Second: a table that has grown dramatically. Statistics are stale by nature on fast-growing tables unless autovacuum is keeping up with them. The pg_stat_user_tables view will tell you when last_analyze was.
Third: correlated columns. PostgreSQL's statistics treat columns independently by default. If city = 'Pittsburgh' almost always implies state = 'PA', the planner doesn't know that and will under-estimate how selective the combined filter is. Extended statistics (CREATE STATISTICS) can help here if you're running PostgreSQL 14 or above.

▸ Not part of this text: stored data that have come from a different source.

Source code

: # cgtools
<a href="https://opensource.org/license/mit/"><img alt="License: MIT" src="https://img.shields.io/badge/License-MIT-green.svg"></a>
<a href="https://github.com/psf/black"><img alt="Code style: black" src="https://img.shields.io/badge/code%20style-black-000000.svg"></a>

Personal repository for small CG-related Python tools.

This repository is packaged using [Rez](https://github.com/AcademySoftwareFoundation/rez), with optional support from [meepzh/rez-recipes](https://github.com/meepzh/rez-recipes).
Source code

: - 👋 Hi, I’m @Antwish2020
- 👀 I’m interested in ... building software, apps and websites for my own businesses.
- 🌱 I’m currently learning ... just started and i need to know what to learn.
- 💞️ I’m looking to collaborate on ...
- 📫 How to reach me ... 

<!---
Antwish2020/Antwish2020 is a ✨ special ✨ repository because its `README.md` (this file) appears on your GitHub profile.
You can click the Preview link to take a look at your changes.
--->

What to actually do with this
Run EXPLAIN ANALYZE on the slow query. Look for the biggest divergence between estimated rows and actual rows. That is usually where the problem lives.
If estimates are way off: run ANALYZE tablename and try again. If the estimates are right but the query is still slow: look at what operation is taking the most actual time and why. If there's a sequential scan on a large table where you're returning a small number of rows: check whether a missing or unused index is to blame.
The plan output is telling you what the planner knows and what it decided based on that knowledge. Most of the time, when the decision is wrong, the knowledge was wrong first. Finding where the knowledge diverges from reality is the actual diagnostic skill. The rest follows.